__TASK OBJECTIVE__: When you repeat the records, keep every word exact and drop each picture.

Data items:
--- START ---
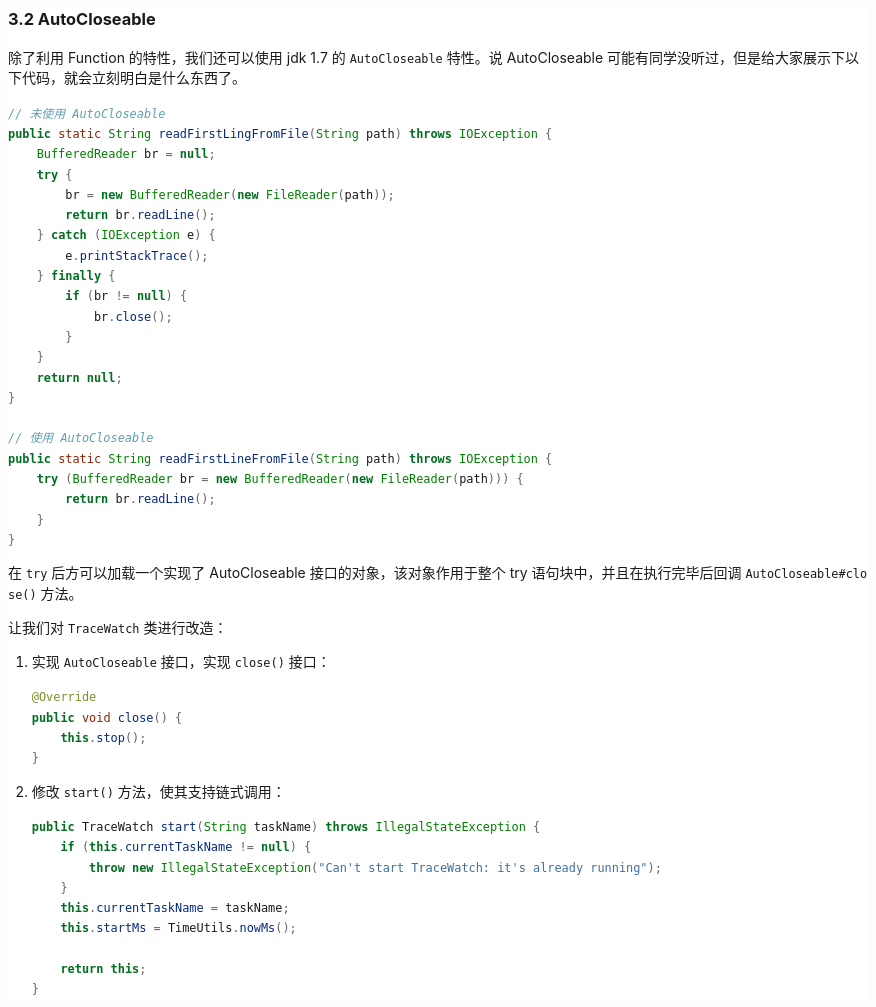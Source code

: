 ### 3.2 AutoCloseable

除了利用 Function 的特性，我们还可以使用 jdk 1.7 的 `AutoCloseable` 特性。说 AutoCloseable 可能有同学没听过，但是给大家展示下以下代码，就会立刻明白是什么东西了。

```java
// 未使用 AutoCloseable
public static String readFirstLingFromFile(String path) throws IOException {
    BufferedReader br = null;
    try {
        br = new BufferedReader(new FileReader(path));
        return br.readLine();
    } catch (IOException e) {
        e.printStackTrace();
    } finally {
        if (br != null) {
            br.close();
        }
    }
    return null;
}

// 使用 AutoCloseable
public static String readFirstLineFromFile(String path) throws IOException {
    try (BufferedReader br = new BufferedReader(new FileReader(path))) {
        return br.readLine();
    }
}
```

在 `try` 后方可以加载一个实现了 AutoCloseable 接口的对象，该对象作用于整个 try 语句块中，并且在执行完毕后回调 `AutoCloseable#close()` 方法。

让我们对 `TraceWatch` 类进行改造：

1. 实现 `AutoCloseable`  接口，实现 `close()` 接口：

   ```java
   @Override
   public void close() {
       this.stop();
   }
   ```

2. 修改 `start()` 方法，使其支持链式调用：

   ```java
   public TraceWatch start(String taskName) throws IllegalStateException {
       if (this.currentTaskName != null) {
           throw new IllegalStateException("Can't start TraceWatch: it's already running");
       }
       this.currentTaskName = taskName;
       this.startMs = TimeUtils.nowMs();
       
       return this;
   }
   ```

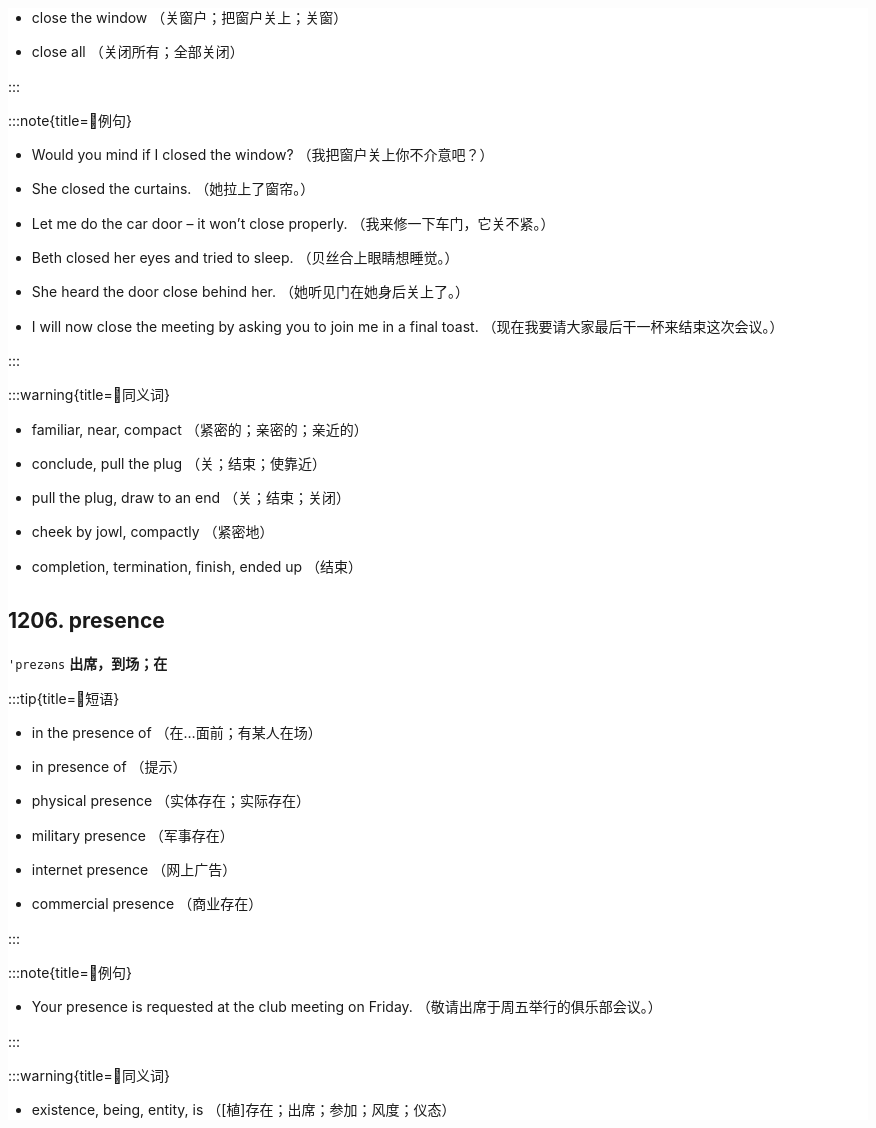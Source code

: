 - close the window （关窗户；把窗户关上；关窗）

- close all （关闭所有；全部关闭）

:::

:::note{title=🎤例句}

- Would you mind if I closed the window? （我把窗户关上你不介意吧？）

- She closed the curtains. （她拉上了窗帘。）

- Let me do the car door – it won’t close properly. （我来修一下车门，它关不紧。）

- Beth closed her eyes and tried to sleep. （贝丝合上眼睛想睡觉。）

- She heard the door close behind her. （她听见门在她身后关上了。）

- I will now close the meeting by asking you to join me in a final toast. （现在我要请大家最后干一杯来结束这次会议。）

:::

:::warning{title=🤔同义词}

- familiar, near, compact （紧密的；亲密的；亲近的）

- conclude, pull the plug （关；结束；使靠近）

- pull the plug, draw to an end （关；结束；关闭）

- cheek by jowl, compactly （紧密地）

- completion, termination, finish, ended up （结束）


## 1206. presence

`'prezəns`  **出席，到场；在**

:::tip{title=🤩短语}

- in the presence of （在…面前；有某人在场）

- in presence of （提示）

- physical presence （实体存在；实际存在）

- military presence （军事存在）

- internet presence （网上广告）

- commercial presence （商业存在）

:::

:::note{title=🎤例句}

- Your presence is requested at the club meeting on Friday. （敬请出席于周五举行的俱乐部会议。）

:::

:::warning{title=🤔同义词}

- existence, being, entity, is （[植]存在；出席；参加；风度；仪态）
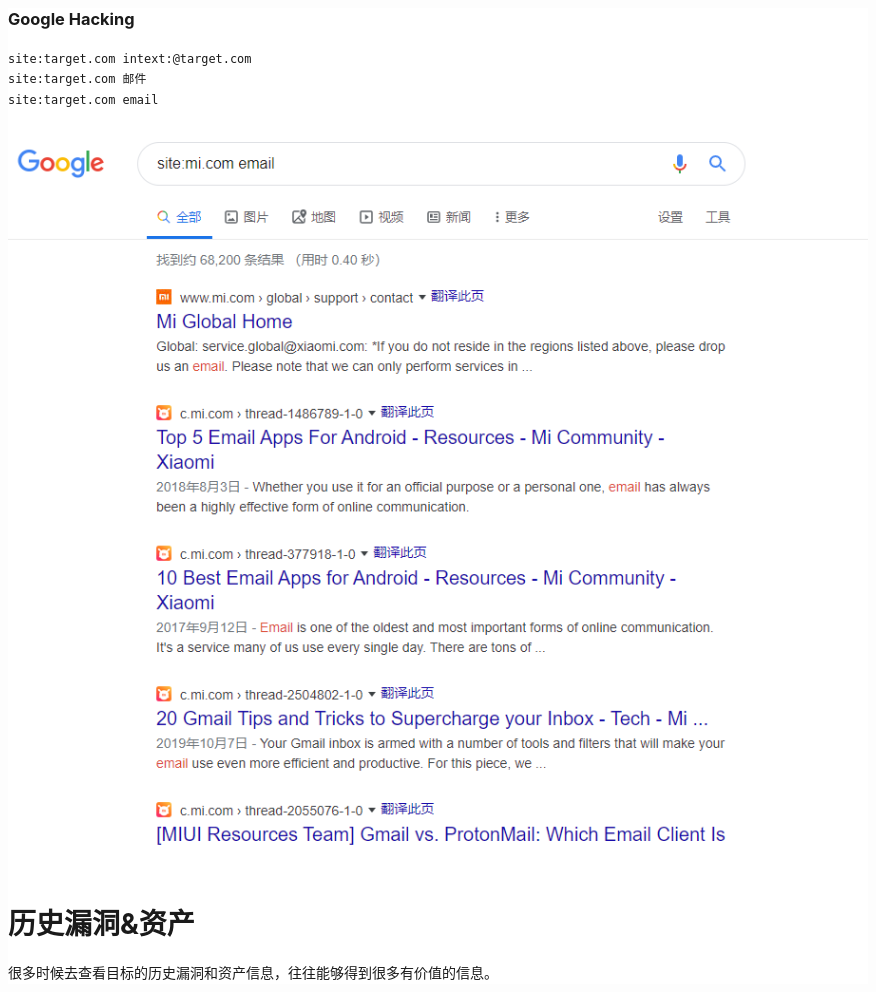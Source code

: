 ### Google Hacking

```
site:target.com intext:@target.com
site:target.com 邮件
site:target.com email
```

![](img/1594459-20200119161412993-1570311002.png)

# 历史漏洞&资产

很多时候去查看目标的历史漏洞和资产信息，往往能够得到很多有价值的信息。
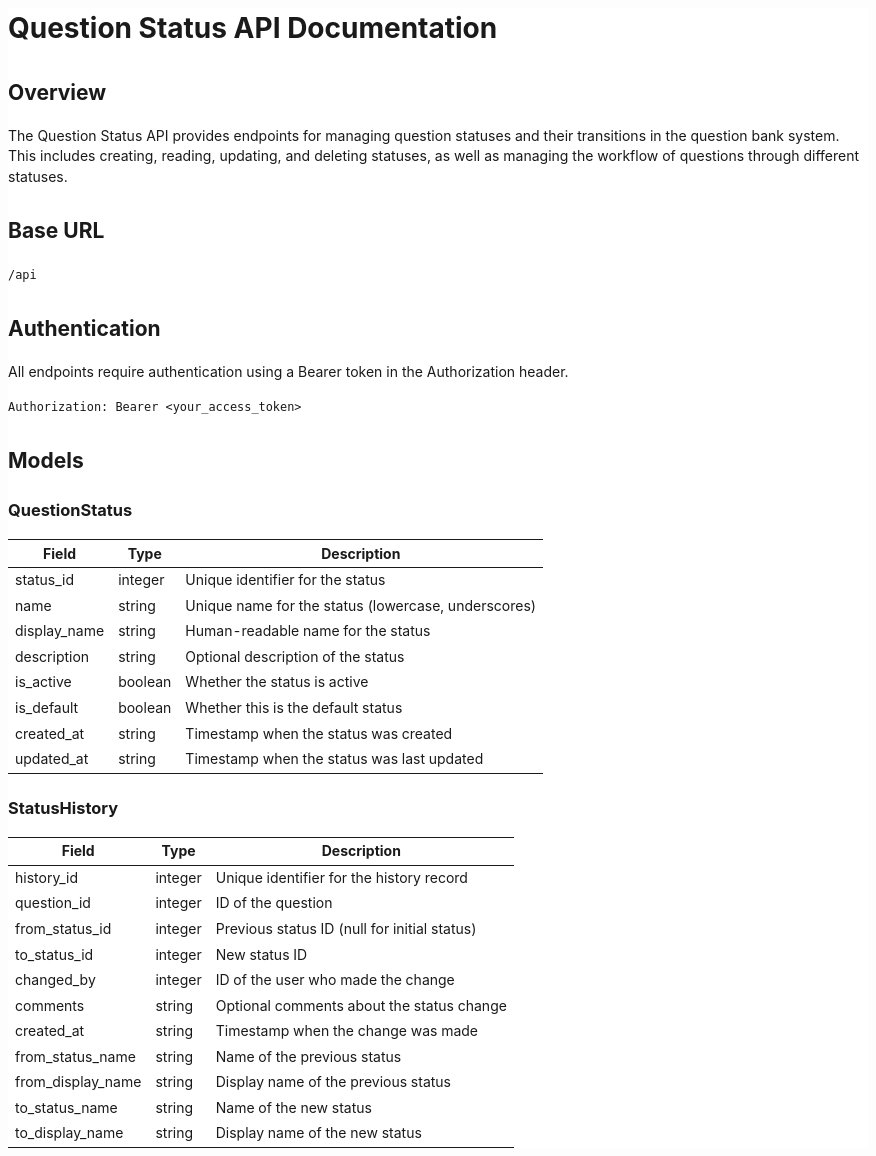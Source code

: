# Question Status API Documentation

## Overview
The Question Status API provides endpoints for managing question statuses and their transitions in the question bank system. This includes creating, reading, updating, and deleting statuses, as well as managing the workflow of questions through different statuses.

## Base URL
```
/api
```

## Authentication
All endpoints require authentication using a Bearer token in the Authorization header.

```
Authorization: Bearer <your_access_token>
```

## Models

### QuestionStatus
| Field | Type | Description |
|-------|------|-------------|
| status_id | integer | Unique identifier for the status |
| name | string | Unique name for the status (lowercase, underscores) |
| display_name | string | Human-readable name for the status |
| description | string | Optional description of the status |
| is_active | boolean | Whether the status is active |
| is_default | boolean | Whether this is the default status |
| created_at | string | Timestamp when the status was created |
| updated_at | string | Timestamp when the status was last updated |

### StatusHistory
| Field | Type | Description |
|-------|------|-------------|
| history_id | integer | Unique identifier for the history record |
| question_id | integer | ID of the question |
| from_status_id | integer | Previous status ID (null for initial status) |
| to_status_id | integer | New status ID |
| changed_by | integer | ID of the user who made the change |
| comments | string | Optional comments about the status change |
| created_at | string | Timestamp when the change was made |
| from_status_name | string | Name of the previous status |
| from_display_name | string | Display name of the previous status |
| to_status_name | string | Name of the new status |
| to_display_name | string | Display name of the new status |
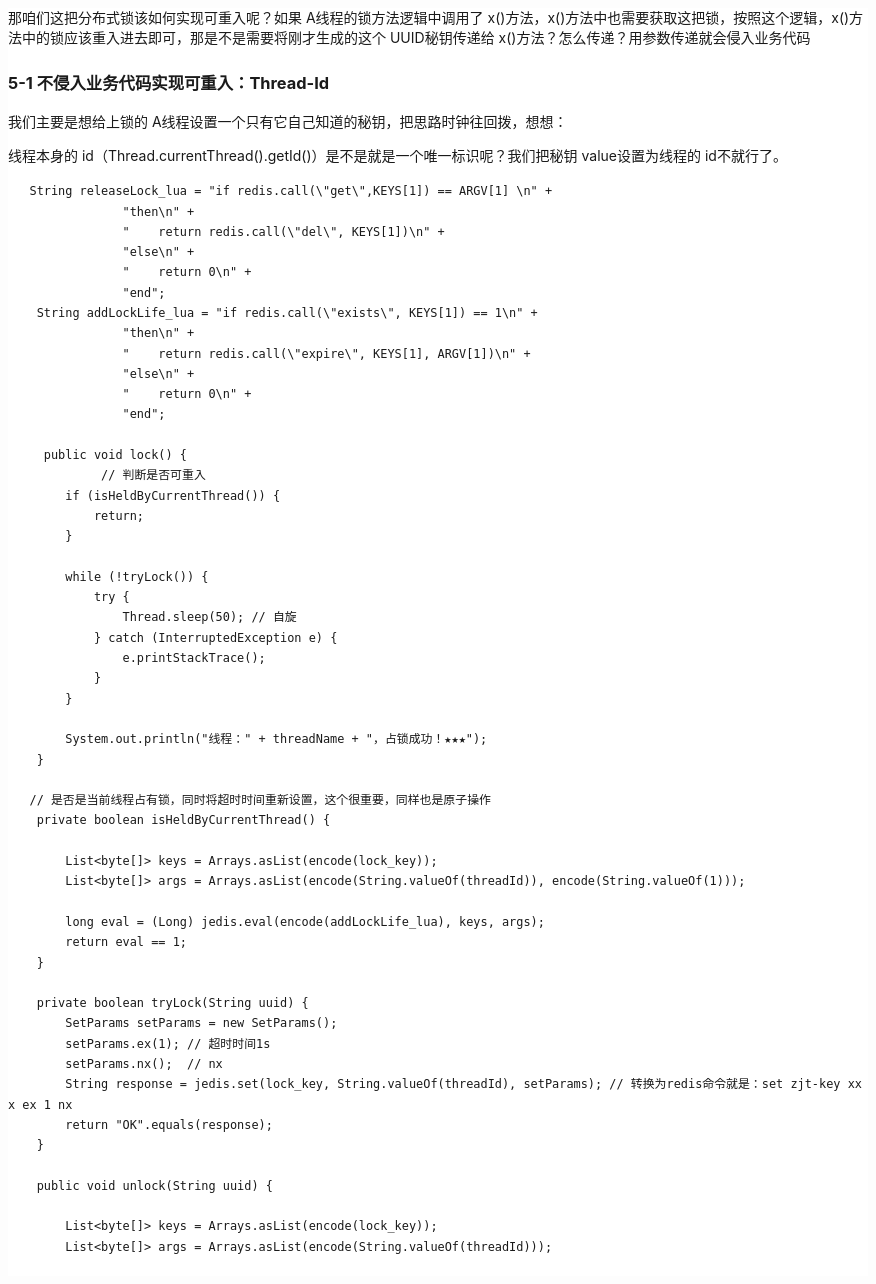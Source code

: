 那咱们这把分布式锁该如何实现可重入呢？如果 A线程的锁方法逻辑中调用了 x()方法，x()方法中也需要获取这把锁，按照这个逻辑，x()方法中的锁应该重入进去即可，那是不是需要将刚才生成的这个 UUID秘钥传递给 x()方法？怎么传递？用参数传递就会侵入业务代码

### 5-1 不侵入业务代码实现可重入：Thread-Id

我们主要是想给上锁的 A线程设置一个只有它自己知道的秘钥，把思路时钟往回拨，想想：

线程本身的 id（Thread.currentThread().getId()）是不是就是一个唯一标识呢？我们把秘钥 value设置为线程的 id不就行了。

```
   String releaseLock_lua = "if redis.call(\"get\",KEYS[1]) == ARGV[1] \n" + 
				"then\n" + 
				"    return redis.call(\"del\", KEYS[1])\n" + 
				"else\n" + 
				"    return 0\n" + 
				"end";
    String addLockLife_lua = "if redis.call(\"exists\", KEYS[1]) == 1\n" + 
				"then\n" + 
				"    return redis.call(\"expire\", KEYS[1], ARGV[1])\n" + 
				"else\n" + 
				"    return 0\n" + 
				"end";
    	
     public void lock() {
             // 判断是否可重入
		if (isHeldByCurrentThread()) {
			return;
		}
		
		while (!tryLock()) {
			try {
				Thread.sleep(50); // 自旋
			} catch (InterruptedException e) {
				e.printStackTrace();
			}
		}
		
		System.out.println("线程：" + threadName + "，占锁成功！★★★");
	}
 
   // 是否是当前线程占有锁，同时将超时时间重新设置，这个很重要，同样也是原子操作
 	private boolean isHeldByCurrentThread() {
		
		List<byte[]> keys = Arrays.asList(encode(lock_key));
		List<byte[]> args = Arrays.asList(encode(String.valueOf(threadId)), encode(String.valueOf(1)));
		
		long eval = (Long) jedis.eval(encode(addLockLife_lua), keys, args);
		return eval == 1;
	}
    
    private boolean tryLock(String uuid) {
		SetParams setParams = new SetParams();
		setParams.ex(1); // 超时时间1s
		setParams.nx();  // nx
		String response = jedis.set(lock_key, String.valueOf(threadId), setParams); // 转换为redis命令就是：set zjt-key xxx ex 1 nx
		return "OK".equals(response);
	}
 
 	public void unlock(String uuid) {
		
		List<byte[]> keys = Arrays.asList(encode(lock_key));
		List<byte[]> args = Arrays.asList(encode(String.valueOf(threadId)));
           
```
--- END ---
__COMPLETED TASK__:
Source code

: ### 3.2 AutoCloseable

除了利用 Function 的特性，我们还可以使用 jdk 1.7 的 `AutoCloseable` 特性。说 AutoCloseable 可能有同学没听过，但是给大家展示下以下代码，就会立刻明白是什么东西了。

```java
// 未使用 AutoCloseable
public static String readFirstLingFromFile(String path) throws IOException {
    BufferedReader br = null;
    try {
        br = new BufferedReader(new FileReader(path));
        return br.readLine();
    } catch (IOException e) {
        e.printStackTrace();
    } finally {
        if (br != null) {
            br.close();
        }
    }
    return null;
}

// 使用 AutoCloseable
public static String readFirstLineFromFile(String path) throws IOException {
    try (BufferedReader br = new BufferedReader(new FileReader(path))) {
        return br.readLine();
    }
}
```

在 `try` 后方可以加载一个实现了 AutoCloseable 接口的对象，该对象作用于整个 try 语句块中，并且在执行完毕后回调 `AutoCloseable#close()` 方法。

让我们对 `TraceWatch` 类进行改造：

1. 实现 `AutoCloseable`  接口，实现 `close()` 接口：

   ```java
   @Override
   public void close() {
       this.stop();
   }
   ```

2. 修改 `start()` 方法，使其支持链式调用：

   ```java
   public TraceWatch start(String taskName) throws IllegalStateException {
       if (this.currentTaskName != null) {
           throw new IllegalStateException("Can't start TraceWatch: it's already running");
       }
       this.currentTaskName = taskName;
       this.startMs = TimeUtils.nowMs();
       
       return this;
   }
   ```

Source code

: - close the window （关窗户；把窗户关上；关窗）

- close all （关闭所有；全部关闭）

:::

:::note{title=🎤例句}

- Would you mind if I closed the window? （我把窗户关上你不介意吧？）

- She closed the curtains. （她拉上了窗帘。）

- Let me do the car door – it won’t close properly. （我来修一下车门，它关不紧。）

- Beth closed her eyes and tried to sleep. （贝丝合上眼睛想睡觉。）

- She heard the door close behind her. （她听见门在她身后关上了。）

- I will now close the meeting by asking you to join me in a final toast. （现在我要请大家最后干一杯来结束这次会议。）

:::

:::warning{title=🤔同义词}

- familiar, near, compact （紧密的；亲密的；亲近的）

- conclude, pull the plug （关；结束；使靠近）

- pull the plug, draw to an end （关；结束；关闭）

- cheek by jowl, compactly （紧密地）

- completion, termination, finish, ended up （结束）


## 1206. presence

`'prezəns`  **出席，到场；在**

:::tip{title=🤩短语}

- in the presence of （在…面前；有某人在场）

- in presence of （提示）

- physical presence （实体存在；实际存在）

- military presence （军事存在）

- internet presence （网上广告）

- commercial presence （商业存在）

:::

:::note{title=🎤例句}

- Your presence is requested at the club meeting on Friday. （敬请出席于周五举行的俱乐部会议。）

:::

:::warning{title=🤔同义词}

- existence, being, entity, is （[植]存在；出席；参加；风度；仪态）
Source code

: ### Google Hacking

```
site:target.com intext:@target.com
site:target.com 邮件
site:target.com email
```

![](img/1594459-20200119161412993-1570311002.png)

# 历史漏洞&资产

很多时候去查看目标的历史漏洞和资产信息，往往能够得到很多有价值的信息。
Source code

:# Question Status API Documentation

## Overview
The Question Status API provides endpoints for managing question statuses and their transitions in the question bank system. This includes creating, reading, updating, and deleting statuses, as well as managing the workflow of questions through different statuses.

## Base URL
```
/api
```

## Authentication
All endpoints require authentication using a Bearer token in the Authorization header.

```
Authorization: Bearer <your_access_token>
```

## Models

### QuestionStatus
| Field | Type | Description |
|-------|------|-------------|
| status_id | integer | Unique identifier for the status |
| name | string | Unique name for the status (lowercase, underscores) |
| display_name | string | Human-readable name for the status |
| description | string | Optional description of the status |
| is_active | boolean | Whether the status is active |
| is_default | boolean | Whether this is the default status |
| created_at | string | Timestamp when the status was created |
| updated_at | string | Timestamp when the status was last updated |

### StatusHistory
| Field | Type | Description |
|-------|------|-------------|
| history_id | integer | Unique identifier for the history record |
| question_id | integer | ID of the question |
| from_status_id | integer | Previous status ID (null for initial status) |
| to_status_id | integer | New status ID |
| changed_by | integer | ID of the user who made the change |
| comments | string | Optional comments about the status change |
| created_at | string | Timestamp when the change was made |
| from_status_name | string | Name of the previous status |
| from_display_name | string | Display name of the previous status |
| to_status_name | string | Name of the new status |
| to_display_name | string | Display name of the new status |
Source code

: 那咱们这把分布式锁该如何实现可重入呢？如果 A线程的锁方法逻辑中调用了 x()方法，x()方法中也需要获取这把锁，按照这个逻辑，x()方法中的锁应该重入进去即可，那是不是需要将刚才生成的这个 UUID秘钥传递给 x()方法？怎么传递？用参数传递就会侵入业务代码

### 5-1 不侵入业务代码实现可重入：Thread-Id

我们主要是想给上锁的 A线程设置一个只有它自己知道的秘钥，把思路时钟往回拨，想想：

线程本身的 id（Thread.currentThread().getId()）是不是就是一个唯一标识呢？我们把秘钥 value设置为线程的 id不就行了。

```
   String releaseLock_lua = "if redis.call(\"get\",KEYS[1]) == ARGV[1] \n" + 
				"then\n" + 
				"    return redis.call(\"del\", KEYS[1])\n" + 
				"else\n" + 
				"    return 0\n" + 
				"end";
    String addLockLife_lua = "if redis.call(\"exists\", KEYS[1]) == 1\n" + 
				"then\n" + 
				"    return redis.call(\"expire\", KEYS[1], ARGV[1])\n" + 
				"else\n" + 
				"    return 0\n" + 
				"end";
    	
     public void lock() {
             // 判断是否可重入
		if (isHeldByCurrentThread()) {
			return;
		}
		
		while (!tryLock()) {
			try {
				Thread.sleep(50); // 自旋
			} catch (InterruptedException e) {
				e.printStackTrace();
			}
		}
		
		System.out.println("线程：" + threadName + "，占锁成功！★★★");
	}
 
   // 是否是当前线程占有锁，同时将超时时间重新设置，这个很重要，同样也是原子操作
 	private boolean isHeldByCurrentThread() {
		
		List<byte[]> keys = Arrays.asList(encode(lock_key));
		List<byte[]> args = Arrays.asList(encode(String.valueOf(threadId)), encode(String.valueOf(1)));
		
		long eval = (Long) jedis.eval(encode(addLockLife_lua), keys, args);
		return eval == 1;
	}
    
    private boolean tryLock(String uuid) {
		SetParams setParams = new SetParams();
		setParams.ex(1); // 超时时间1s
		setParams.nx();  // nx
		String response = jedis.set(lock_key, String.valueOf(threadId), setParams); // 转换为redis命令就是：set zjt-key xxx ex 1 nx
		return "OK".equals(response);
	}
 
 	public void unlock(String uuid) {
		
		List<byte[]> keys = Arrays.asList(encode(lock_key));
		List<byte[]> args = Arrays.asList(encode(String.valueOf(threadId)));
           
```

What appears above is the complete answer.